So in some ways, oil, ancient and modern, becomes this foundational product that makes so much of what we enjoy in society possible. And Jesus goes to the epicenter of where that product is produced. And he himself is the foundation of everything in our lives that we care about that brings us joy, light, healing, happiness, transportation, whatever. Like Jesus is at the source. So the symbolism here, I just could not imagine a more powerful symbol to represent what Jesus is doing for us than right here in the garden of Gethsemane.

Yeah. So he comes in with them to a place called Gethsemane. So this oil press, you’ve seen the process now of how we get the oil to show kind of the significance of the location where he begins this process. And he says to his disciples, eight of them, because we’ve lost Judas from the Last Supper, he is now gone to conspire with the priests. And so he takes his eleven apostles, leaves eight of them here at the beginning place of the Gethsemane. So it’s inside of a cave like this where there was actually a functioning oil press in the first century. Now keep in mind this is passover time period, so that means it’s the first full moon after the spring equinox. So this oil press isn’t going to be functioning as an oil press in the spring. It’s just in a cave. As all oil presses back then were they were either in caves or inside of a structure. They never did it out in the open air. It was always inside enclosed. And it’s possible that he leaves the eight apostles here. There are other places in the New Testament where we see that he was often going to the Mount of Olives to spend the night.

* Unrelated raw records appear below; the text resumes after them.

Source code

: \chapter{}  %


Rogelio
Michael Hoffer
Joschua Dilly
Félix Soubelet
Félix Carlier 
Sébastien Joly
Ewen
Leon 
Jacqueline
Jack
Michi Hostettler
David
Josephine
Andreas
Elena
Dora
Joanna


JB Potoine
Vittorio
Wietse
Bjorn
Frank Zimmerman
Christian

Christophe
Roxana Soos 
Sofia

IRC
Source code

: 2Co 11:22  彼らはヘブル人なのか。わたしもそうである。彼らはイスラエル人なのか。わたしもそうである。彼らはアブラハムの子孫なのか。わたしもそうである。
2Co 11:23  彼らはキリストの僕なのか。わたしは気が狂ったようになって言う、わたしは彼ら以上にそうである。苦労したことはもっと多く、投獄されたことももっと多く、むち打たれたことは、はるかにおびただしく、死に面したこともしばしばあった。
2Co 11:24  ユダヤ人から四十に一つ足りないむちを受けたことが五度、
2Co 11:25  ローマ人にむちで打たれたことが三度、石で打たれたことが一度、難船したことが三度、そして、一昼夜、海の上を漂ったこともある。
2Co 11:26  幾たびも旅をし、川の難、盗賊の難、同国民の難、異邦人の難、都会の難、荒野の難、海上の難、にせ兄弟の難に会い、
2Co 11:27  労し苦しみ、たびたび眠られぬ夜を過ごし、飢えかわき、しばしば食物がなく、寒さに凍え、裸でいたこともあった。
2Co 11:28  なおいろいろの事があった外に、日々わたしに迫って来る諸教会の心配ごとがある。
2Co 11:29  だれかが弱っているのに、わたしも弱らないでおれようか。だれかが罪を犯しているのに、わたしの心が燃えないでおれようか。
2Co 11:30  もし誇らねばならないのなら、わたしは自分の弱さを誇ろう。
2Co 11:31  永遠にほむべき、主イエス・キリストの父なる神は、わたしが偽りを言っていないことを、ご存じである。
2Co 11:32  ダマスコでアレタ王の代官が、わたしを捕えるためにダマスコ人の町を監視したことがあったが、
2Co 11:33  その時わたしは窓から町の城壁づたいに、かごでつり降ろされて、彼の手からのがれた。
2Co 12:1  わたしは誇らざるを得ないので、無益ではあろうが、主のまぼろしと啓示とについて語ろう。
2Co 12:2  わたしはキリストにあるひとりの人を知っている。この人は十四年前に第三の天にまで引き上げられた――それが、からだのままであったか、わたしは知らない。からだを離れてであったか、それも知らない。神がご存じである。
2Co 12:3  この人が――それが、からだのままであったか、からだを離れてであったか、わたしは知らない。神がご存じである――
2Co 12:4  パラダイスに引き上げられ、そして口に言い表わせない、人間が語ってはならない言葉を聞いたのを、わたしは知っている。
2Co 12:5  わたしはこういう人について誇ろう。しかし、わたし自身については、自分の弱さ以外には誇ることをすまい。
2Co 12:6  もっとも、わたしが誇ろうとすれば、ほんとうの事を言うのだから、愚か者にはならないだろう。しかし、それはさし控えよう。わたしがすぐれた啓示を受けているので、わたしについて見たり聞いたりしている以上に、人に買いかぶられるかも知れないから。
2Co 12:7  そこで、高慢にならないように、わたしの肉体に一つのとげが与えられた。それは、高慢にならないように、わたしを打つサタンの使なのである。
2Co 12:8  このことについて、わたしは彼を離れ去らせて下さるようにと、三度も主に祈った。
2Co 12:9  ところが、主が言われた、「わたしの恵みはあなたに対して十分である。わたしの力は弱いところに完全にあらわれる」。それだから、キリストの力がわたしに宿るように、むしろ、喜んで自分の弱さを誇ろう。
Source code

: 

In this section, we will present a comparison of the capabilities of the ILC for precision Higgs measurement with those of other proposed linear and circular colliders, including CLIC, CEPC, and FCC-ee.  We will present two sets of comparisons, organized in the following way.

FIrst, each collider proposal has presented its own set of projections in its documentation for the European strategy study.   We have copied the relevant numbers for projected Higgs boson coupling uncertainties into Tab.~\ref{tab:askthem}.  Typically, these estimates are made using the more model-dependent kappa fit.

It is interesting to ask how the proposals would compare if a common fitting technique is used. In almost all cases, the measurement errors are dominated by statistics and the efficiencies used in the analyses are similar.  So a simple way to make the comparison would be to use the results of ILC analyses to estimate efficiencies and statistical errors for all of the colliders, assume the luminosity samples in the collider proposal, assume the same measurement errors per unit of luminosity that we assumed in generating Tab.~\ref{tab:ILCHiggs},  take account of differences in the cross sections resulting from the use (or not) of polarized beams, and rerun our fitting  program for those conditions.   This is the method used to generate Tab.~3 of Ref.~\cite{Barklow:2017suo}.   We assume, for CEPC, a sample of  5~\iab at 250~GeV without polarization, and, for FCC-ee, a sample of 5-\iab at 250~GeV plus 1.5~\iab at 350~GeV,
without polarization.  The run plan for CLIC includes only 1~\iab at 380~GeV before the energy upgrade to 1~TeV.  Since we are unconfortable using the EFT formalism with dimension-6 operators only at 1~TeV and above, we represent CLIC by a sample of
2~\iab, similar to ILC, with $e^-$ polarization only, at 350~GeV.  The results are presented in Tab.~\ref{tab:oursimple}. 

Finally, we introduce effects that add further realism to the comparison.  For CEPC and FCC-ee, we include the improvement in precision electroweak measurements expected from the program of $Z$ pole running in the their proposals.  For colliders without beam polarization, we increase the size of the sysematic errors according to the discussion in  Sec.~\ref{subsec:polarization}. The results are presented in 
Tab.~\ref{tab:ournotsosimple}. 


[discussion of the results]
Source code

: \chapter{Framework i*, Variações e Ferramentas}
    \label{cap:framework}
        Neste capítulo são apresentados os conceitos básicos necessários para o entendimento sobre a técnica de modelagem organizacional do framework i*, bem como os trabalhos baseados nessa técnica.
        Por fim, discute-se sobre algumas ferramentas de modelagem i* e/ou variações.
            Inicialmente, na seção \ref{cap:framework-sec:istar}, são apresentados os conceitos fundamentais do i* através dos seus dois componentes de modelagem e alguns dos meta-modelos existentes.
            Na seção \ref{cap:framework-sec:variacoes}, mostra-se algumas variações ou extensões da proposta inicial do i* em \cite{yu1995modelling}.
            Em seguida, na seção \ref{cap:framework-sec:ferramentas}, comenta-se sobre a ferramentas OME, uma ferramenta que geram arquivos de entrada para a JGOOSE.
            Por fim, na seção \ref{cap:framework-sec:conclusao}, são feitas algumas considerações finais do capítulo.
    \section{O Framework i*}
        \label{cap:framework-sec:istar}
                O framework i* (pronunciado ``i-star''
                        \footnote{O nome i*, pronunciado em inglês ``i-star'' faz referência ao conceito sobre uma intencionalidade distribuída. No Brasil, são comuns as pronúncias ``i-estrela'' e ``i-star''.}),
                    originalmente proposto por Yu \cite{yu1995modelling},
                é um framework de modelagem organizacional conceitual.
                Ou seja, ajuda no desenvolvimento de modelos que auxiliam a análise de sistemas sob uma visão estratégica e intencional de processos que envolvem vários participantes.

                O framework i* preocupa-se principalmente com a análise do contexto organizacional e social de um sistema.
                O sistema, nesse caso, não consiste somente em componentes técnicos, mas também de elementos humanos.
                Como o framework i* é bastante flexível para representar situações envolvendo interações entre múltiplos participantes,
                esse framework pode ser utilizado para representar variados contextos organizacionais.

It’s probable that he has spent many a night in the cave. The grotto of Gethsemane, protection from the elements, a place to spend the night when you’re from out of town and.

The temperatures are the same year round, year round. What’s also interesting to me from a symbolic standpoint is that Jesus is entering the earth. It’s like he symbolically is descending below all things to participate in the suffering. So beginning of his ministry, he gets baptized at the lowest place on earth that you can get to without going underground, which is right near the Dead Sea, the Jordan River. He descends below all things. In fact, the word Jordan means to go down. He goes down in symbolic death and comes back up and here he is doing that again, symbolically going in the ground.

So he goes with his apostles perhaps into that cave and says, sit ye here while I go and pray yonder. Sit ye here while I go and pray yonder is an interesting thing to say because keep in mind it was night when Judas left. Now they’ve come on this little over half mile hike up the Kidron Valley. He’s been discoursing to them in John 15 and 16. He’s given the intercessory prayer in John 17 that we’ll cover all of these stories next week. And then he’s come into this place called Gethsemane. So it could be as late as ten, 1112 at night, we just don’t know. But it’s late, they’ve just eaten a meal. They’ve come on a long walk and he says, sit ye here while I go and pray yonder. And then he turns to Peter, James and John and says, you’re coming with me. Verse 37 and he took with him Peter and the two sons of Zebedee and began to be sorrowful and very heavy. If you look at your Greek footnote there in 37 A, it says, began to be distressed and troubled. Can I suggest that in the history of the Gospels up to this point, I don’t know that we’ve seen Jesus distressed and troubled before.

I know we’ve seen Him in some very difficult settings, but he seemed to always be able to just weather the storms, whatever they may be. But this one, as it starts to descend, he’s distressed, he’s troubled, he’s deeply grieved.

So listen to some of the other words we can use to translate this Greek word lupeo, to distress, to grieve, to vex, to be in pain, to experience deep emotional pain, severe sorrow, severe grief. Very intense. And in fact, it may be that you can’t even find a word that really fully describes what Jesus was experiencing.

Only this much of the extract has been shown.